Problem details:
Please copy the data below exactly; none of the pictures in it belong in the copy.

Saved data entries:
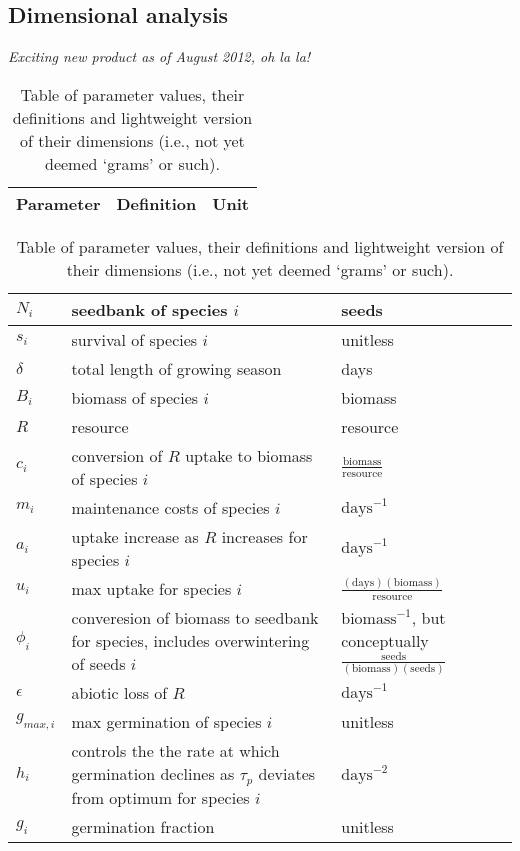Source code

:\documentclass[11pt,a4paper,oneside]{article}
\begin{document}
\subsection{Dimensional analysis}
\noindent \emph{Exciting new product as of August 2012, oh la la!}
\begin{center}
\begin{table}[h!]
\caption{Table of parameter values, their definitions and lightweight version of their dimensions (i.e., not yet deemed `grams' or such).}
\begin{tabular}{ | p{3.0cm} | p{6.0cm} | p{4.0cm} |}
\hline 
Parameter & Definition & Unit \\ \hline 
\end{tabular}
\begin{tabular}{ | p{3.0cm} | p{6.0cm} | p{4.0cm} |}
\(N_{i}\) & seedbank of species \(i\) & seeds \\ \hline
\(s_{i}\) & survival of species \(i\) & unitless \\ \hline
\(\delta\) & total length of growing season & days\\ \hline
\(B_{i}\) & biomass of species \(i\) & biomass \\ \hline
\(R\) & resource & resource\\ \hline
\(c_{i}\) & conversion of \(R\) uptake to biomass of species \(i\) &  \(\frac{\text{biomass}}{\text{resource}}\) \\ \hline
\(m_{i}\) & maintenance costs of species \(i\) & \(\text{days}^{-1}\) \\ \hline
\(a_{i}\) & uptake increase as \(R\) increases for species \(i\) & \(\text{days}^{-1}\) \\ \hline
\(u_{i}\) & max uptake for species \(i\) & \(\frac{(\text{days})(\text{biomass})}{\text{resource}}\) \\ \hline
\(\phi_{i}\) & converesion of biomass to seedbank for species, includes overwintering of seeds \(i\) & \(\text{biomass}^{-1}\), but conceptually \(\frac{\text{seeds}}{(\text{biomass})(\text{seeds})}\) \\ \hline
\(\epsilon\) & abiotic loss of \(R\) &  \(\text{days}^{-1}\) \\ \hline
\(g_{max,i}\) & max germination of species \(i\) & unitless \\ \hline
\(h_{i}\) &  controls the the rate at which germination declines as \(\tau_{p}\) deviates from optimum for species \(i\)  & \(\text{days}^{-2}\) \\ \hline
\(g_{i}\) & germination fraction & unitless \\ \hline

\end{tabular}
\end{table}
\end{center}
\end{document}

Exercise response:
Source code

:\documentclass[11pt,a4paper,oneside]{article}
\begin{document}
\subsection{Dimensional analysis}
\noindent \emph{Exciting new product as of August 2012, oh la la!}
\begin{center}
\begin{table}[h!]
\caption{Table of parameter values, their definitions and lightweight version of their dimensions (i.e., not yet deemed `grams' or such).}
\begin{tabular}{ | p{3.0cm} | p{6.0cm} | p{4.0cm} |}
\hline 
Parameter & Definition & Unit \\ \hline 
\end{tabular}
\begin{tabular}{ | p{3.0cm} | p{6.0cm} | p{4.0cm} |}
\(N_{i}\) & seedbank of species \(i\) & seeds \\ \hline
\(s_{i}\) & survival of species \(i\) & unitless \\ \hline
\(\delta\) & total length of growing season & days\\ \hline
\(B_{i}\) & biomass of species \(i\) & biomass \\ \hline
\(R\) & resource & resource\\ \hline
\(c_{i}\) & conversion of \(R\) uptake to biomass of species \(i\) &  \(\frac{\text{biomass}}{\text{resource}}\) \\ \hline
\(m_{i}\) & maintenance costs of species \(i\) & \(\text{days}^{-1}\) \\ \hline
\(a_{i}\) & uptake increase as \(R\) increases for species \(i\) & \(\text{days}^{-1}\) \\ \hline
\(u_{i}\) & max uptake for species \(i\) & \(\frac{(\text{days})(\text{biomass})}{\text{resource}}\) \\ \hline
\(\phi_{i}\) & converesion of biomass to seedbank for species, includes overwintering of seeds \(i\) & \(\text{biomass}^{-1}\), but conceptually \(\frac{\text{seeds}}{(\text{biomass})(\text{seeds})}\) \\ \hline
\(\epsilon\) & abiotic loss of \(R\) &  \(\text{days}^{-1}\) \\ \hline
\(g_{max,i}\) & max germination of species \(i\) & unitless \\ \hline
\(h_{i}\) &  controls the the rate at which germination declines as \(\tau_{p}\) deviates from optimum for species \(i\)  & \(\text{days}^{-2}\) \\ \hline
\(g_{i}\) & germination fraction & unitless \\ \hline

\end{tabular}
\end{table}
\end{center}
\end{document}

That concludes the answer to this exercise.